The stare that questioned me, questioned my audacity to even ask this question, don’t I already know that no matter how hard he would have fought, he would have lost it. That burning of the shop was not an accident but a warning, a warning that if he don’t move away from this place, he might get killed and no one will say a word. Don’t I already know that the law that is there to support the victims is made up of the same people who burnt down his shop at the first place. Don’t I already know that he has two kids, that he has to feed as well, how could he have chosen a lost battle over the life of his own children.
The stare that looked at me with a disappointment, screaming that you might have got better education than me, that you might have won this small battle of going on a small solo trip, but even after that, there is a very little understanding that you have of how the world operates. There is a reason that we say that we are in kalyug, that the world is moving towards its end. We are moving so far away from life in the process of owning life, so far that the real meaning of life sounds good only when written from the hands of a privileged person, spoken from someone who has a strong security net.

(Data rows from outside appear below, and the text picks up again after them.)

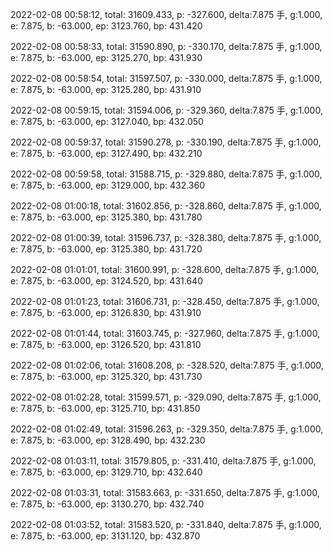 2022-02-08 00:58:12, total: 31609.433, p: -327.600, delta:7.875 手, g:1.000, e: 7.875, b: -63.000, ep: 3123.760, bp: 431.420

2022-02-08 00:58:33, total: 31590.890, p: -330.170, delta:7.875 手, g:1.000, e: 7.875, b: -63.000, ep: 3125.270, bp: 431.930

2022-02-08 00:58:54, total: 31597.507, p: -330.000, delta:7.875 手, g:1.000, e: 7.875, b: -63.000, ep: 3125.280, bp: 431.910

2022-02-08 00:59:15, total: 31594.006, p: -329.360, delta:7.875 手, g:1.000, e: 7.875, b: -63.000, ep: 3127.040, bp: 432.050

2022-02-08 00:59:37, total: 31590.278, p: -330.190, delta:7.875 手, g:1.000, e: 7.875, b: -63.000, ep: 3127.490, bp: 432.210

2022-02-08 00:59:58, total: 31588.715, p: -329.880, delta:7.875 手, g:1.000, e: 7.875, b: -63.000, ep: 3129.000, bp: 432.360

2022-02-08 01:00:18, total: 31602.856, p: -328.860, delta:7.875 手, g:1.000, e: 7.875, b: -63.000, ep: 3125.380, bp: 431.780

2022-02-08 01:00:39, total: 31596.737, p: -328.380, delta:7.875 手, g:1.000, e: 7.875, b: -63.000, ep: 3125.380, bp: 431.720

2022-02-08 01:01:01, total: 31600.991, p: -328.600, delta:7.875 手, g:1.000, e: 7.875, b: -63.000, ep: 3124.520, bp: 431.640

2022-02-08 01:01:23, total: 31606.731, p: -328.450, delta:7.875 手, g:1.000, e: 7.875, b: -63.000, ep: 3126.830, bp: 431.910

2022-02-08 01:01:44, total: 31603.745, p: -327.960, delta:7.875 手, g:1.000, e: 7.875, b: -63.000, ep: 3126.520, bp: 431.810

2022-02-08 01:02:06, total: 31608.208, p: -328.520, delta:7.875 手, g:1.000, e: 7.875, b: -63.000, ep: 3125.320, bp: 431.730

2022-02-08 01:02:28, total: 31599.571, p: -329.090, delta:7.875 手, g:1.000, e: 7.875, b: -63.000, ep: 3125.710, bp: 431.850

2022-02-08 01:02:49, total: 31596.263, p: -329.350, delta:7.875 手, g:1.000, e: 7.875, b: -63.000, ep: 3128.490, bp: 432.230

2022-02-08 01:03:11, total: 31579.805, p: -331.410, delta:7.875 手, g:1.000, e: 7.875, b: -63.000, ep: 3129.710, bp: 432.640

2022-02-08 01:03:31, total: 31583.663, p: -331.650, delta:7.875 手, g:1.000, e: 7.875, b: -63.000, ep: 3130.270, bp: 432.740

2022-02-08 01:03:52, total: 31583.520, p: -331.840, delta:7.875 手, g:1.000, e: 7.875, b: -63.000, ep: 3131.120, bp: 432.870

It was in the deadly silence that I realised that it is always about the power, always about money, always about possessing life and this Earth, that the battles have been fought, that the division of the caste happened. That caste is not about being Brahmin or a shudra, although has been made into, the four caste talked about the stages of life. In the same life, you can live as part as Brahmin and also as Shudra. But, when someone in the family did achieve the mindset of a Brahmin, assumed that now his entire clan has become a Brahmin, the smarter ones manipulated the ones who fought different battles into believing that they were correct. Probably, also because they learnt science.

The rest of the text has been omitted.